On the gripping hand, uniflow would seem to have been lost in all those other lepidosauromorphs, but maybe it wasn’t. Maybe some of them are in the same state varanids were in until this year: they’ve had uniflow lungs forever and we don’t know because no-one has looked yet. And this is one of the concluding points in the new paper: we need to go look more at how living animals actually work.

A small sample of monitor lung diversity, from Becker et al. (1989).

In fact, we don’t just need to look at more critters in general, we specifically need to look at more monitors. I have been casually throwing around the terms “monitors” and “varanids” as if the findings of Schachner et al. (2013b) apply to all of them. They may not–the new paper is only about airflow in the savannah monitor, Varanus exanthematicus (same species as Mike’s “sauropod” Charlie), and monitor lungs are sufficiently diverse in form to have been used as taxonomic characters (Becker et al. 1989). So monitors may actually provide multiple windows into the evolution of unidirectional, flow-through lung ventilation. This is especially tantalizing because extant monitors cover a much wider range of body sizes and ecologies than extant crocs, so–just maybe–we can find out if and how diversity in lung structure and ventilation is related to body size and mode of life. Somebody get on that, stat.

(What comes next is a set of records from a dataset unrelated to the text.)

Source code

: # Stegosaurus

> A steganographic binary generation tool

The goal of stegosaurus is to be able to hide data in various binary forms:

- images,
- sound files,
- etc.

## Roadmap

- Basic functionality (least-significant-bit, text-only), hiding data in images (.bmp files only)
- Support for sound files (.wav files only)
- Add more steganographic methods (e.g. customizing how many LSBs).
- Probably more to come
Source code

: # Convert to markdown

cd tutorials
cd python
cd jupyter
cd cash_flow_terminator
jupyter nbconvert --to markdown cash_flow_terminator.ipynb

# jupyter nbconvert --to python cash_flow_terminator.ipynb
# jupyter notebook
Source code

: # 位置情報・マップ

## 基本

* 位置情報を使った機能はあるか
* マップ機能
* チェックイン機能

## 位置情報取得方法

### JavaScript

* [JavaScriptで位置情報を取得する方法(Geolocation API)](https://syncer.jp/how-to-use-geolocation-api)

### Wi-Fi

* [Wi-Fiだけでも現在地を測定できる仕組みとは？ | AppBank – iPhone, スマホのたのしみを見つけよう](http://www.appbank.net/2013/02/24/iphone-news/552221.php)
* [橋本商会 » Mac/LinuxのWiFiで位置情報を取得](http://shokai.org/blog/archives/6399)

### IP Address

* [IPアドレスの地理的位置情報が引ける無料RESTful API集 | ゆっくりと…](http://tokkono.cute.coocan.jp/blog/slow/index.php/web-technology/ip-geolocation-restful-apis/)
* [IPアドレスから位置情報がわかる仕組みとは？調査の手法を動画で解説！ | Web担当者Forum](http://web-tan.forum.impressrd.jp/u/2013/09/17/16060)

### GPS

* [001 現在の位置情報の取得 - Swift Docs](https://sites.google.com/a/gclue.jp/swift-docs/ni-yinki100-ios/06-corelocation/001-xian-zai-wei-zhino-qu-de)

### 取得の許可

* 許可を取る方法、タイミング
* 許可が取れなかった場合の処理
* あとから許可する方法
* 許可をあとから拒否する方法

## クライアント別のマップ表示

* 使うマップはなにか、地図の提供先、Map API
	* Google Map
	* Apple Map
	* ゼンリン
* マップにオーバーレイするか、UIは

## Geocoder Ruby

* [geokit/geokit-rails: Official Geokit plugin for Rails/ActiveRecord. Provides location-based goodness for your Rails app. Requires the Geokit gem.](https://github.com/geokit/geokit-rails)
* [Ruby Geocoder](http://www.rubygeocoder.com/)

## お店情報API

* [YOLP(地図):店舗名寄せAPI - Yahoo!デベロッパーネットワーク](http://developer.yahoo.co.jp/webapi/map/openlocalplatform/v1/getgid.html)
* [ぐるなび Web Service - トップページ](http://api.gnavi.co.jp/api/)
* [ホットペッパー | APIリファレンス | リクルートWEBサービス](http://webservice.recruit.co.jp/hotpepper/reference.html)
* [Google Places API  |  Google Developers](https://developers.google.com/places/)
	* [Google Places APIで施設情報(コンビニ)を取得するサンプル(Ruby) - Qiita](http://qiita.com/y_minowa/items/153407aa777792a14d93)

Figure 6 from Perry (1992).

My favorite part of all this? Something virtually identical to how monitor lungs work was proposed just over two decades ago by Steve Perry, as a hypothetical stage between saccular lungs and bird-like lungs. See the “Euparkerian grade” lung in the above figure, with perforations between adjacent chambers? Compare that to the diagram of the monitor lung in the image at the top of the post–they’re pretty darned similar. Now, two caveats. First, Steve was suggesting this as a plausible ancestral state for archosaurs, not monitors, and as mentioned above, monitors do things a little differently than archosaurs. Second, there are some things in this figure that are now known to be incorrect, primarily the lack of unidirectional airflow in the crocodilian lung. In fact, on the page opposite this figure, Steve explicitly discounted the possibility of unidirectional airflow in croc lungs. Still, he recognized that croc lungs and bird lungs share profound structural similarities, that they are really points on a spectrum of plausible intermediate conditions, and that crocs had the potential to shuttle air around their lungs because of the complex connections between chambers. So if Steve was not completely right, neither was he completely wrong; it might be most accurate to say that he was less wrong than anyone else at the time, and for about 20 more years after. Which is pretty darned good; I’ve had to rebut myself within the space of five years (Wedel 2007: prosauropod pneumaticity is equivocal. Yates et al. 2012: oh no it’s not!).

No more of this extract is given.